Finalmente, un tercer asunto que preocupa es que no se establecieron mecanismos para conjurar la situación de vulnerabilidad de las mujeres en términos económicos y frente a posibles violencias de las que puedan ser destinatarias. Por ejemplo, no se estipularon medidas de asistencia económica que bloqueen los riesgos que las llevaron a delinquir en un inicio, ni mecanismos de protección frente a algún tipo de abuso, acoso o revictimización que pueda tener lugar en medio del cumplimiento de los servicios de utilidad pública. Si como mujeres somos vulnerables en entornos de asimetrías menores, ¿cuál es nuestra posición cuando lo que está en juego es nuestra libertad?

Una dificultad adicional que se anticipa es que, aunque ya hay más de 2000 plazas ofertadas para que las mujeres paguen su condena prestando servicios de utilidad pública, muchas de estas plazas están condicionadas por el cumplimiento de unos requisitos o exigencias en términos de habilidades, lo que podrían dificultar que algunas mujeres puedan aplicar.

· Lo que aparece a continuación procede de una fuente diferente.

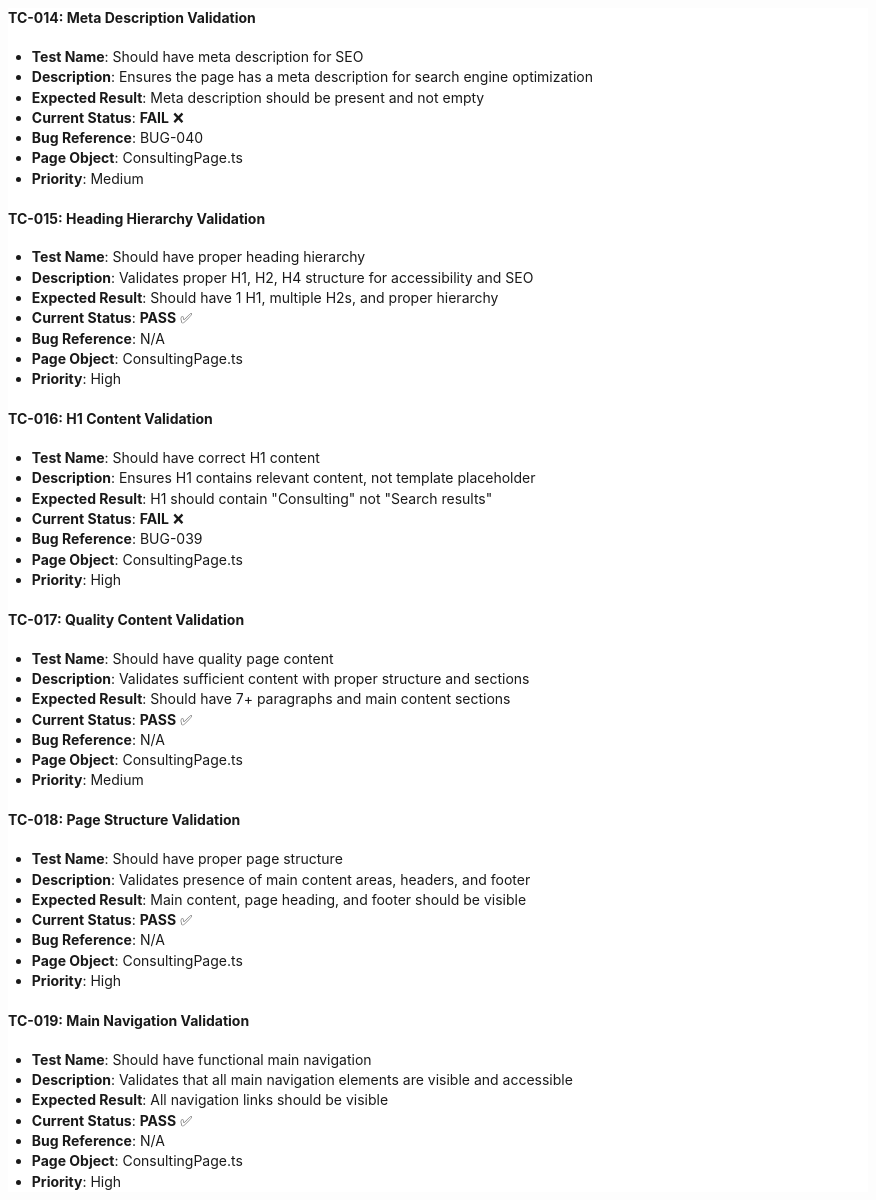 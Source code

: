 #### TC-014: Meta Description Validation  
- **Test Name**: Should have meta description for SEO
- **Description**: Ensures the page has a meta description for search engine optimization
- **Expected Result**: Meta description should be present and not empty
- **Current Status**: **FAIL** ❌
- **Bug Reference**: BUG-040
- **Page Object**: ConsultingPage.ts
- **Priority**: Medium

#### TC-015: Heading Hierarchy Validation
- **Test Name**: Should have proper heading hierarchy
- **Description**: Validates proper H1, H2, H4 structure for accessibility and SEO
- **Expected Result**: Should have 1 H1, multiple H2s, and proper hierarchy
- **Current Status**: **PASS** ✅
- **Bug Reference**: N/A
- **Page Object**: ConsultingPage.ts
- **Priority**: High

#### TC-016: H1 Content Validation
- **Test Name**: Should have correct H1 content
- **Description**: Ensures H1 contains relevant content, not template placeholder
- **Expected Result**: H1 should contain "Consulting" not "Search results"
- **Current Status**: **FAIL** ❌
- **Bug Reference**: BUG-039
- **Page Object**: ConsultingPage.ts
- **Priority**: High

#### TC-017: Quality Content Validation
- **Test Name**: Should have quality page content
- **Description**: Validates sufficient content with proper structure and sections
- **Expected Result**: Should have 7+ paragraphs and main content sections
- **Current Status**: **PASS** ✅
- **Bug Reference**: N/A
- **Page Object**: ConsultingPage.ts
- **Priority**: Medium

#### TC-018: Page Structure Validation
- **Test Name**: Should have proper page structure
- **Description**: Validates presence of main content areas, headers, and footer
- **Expected Result**: Main content, page heading, and footer should be visible
- **Current Status**: **PASS** ✅
- **Bug Reference**: N/A
- **Page Object**: ConsultingPage.ts
- **Priority**: High

#### TC-019: Main Navigation Validation
- **Test Name**: Should have functional main navigation
- **Description**: Validates that all main navigation elements are visible and accessible
- **Expected Result**: All navigation links should be visible
- **Current Status**: **PASS** ✅
- **Bug Reference**: N/A
- **Page Object**: ConsultingPage.ts
- **Priority**: High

Con todo, esta ley supone un buen primer paso para reconocer las desventajas que como género nos llevan a delinquir, muchas veces para cumplir cargas y estándares que socialmente se nos asignan y que en ocasiones se vuelven imposibles de franquear. La invitación es, en últimas, a aplicarla para que —como a Policarpa— ser mujer no nos cueste la vida y la libertad.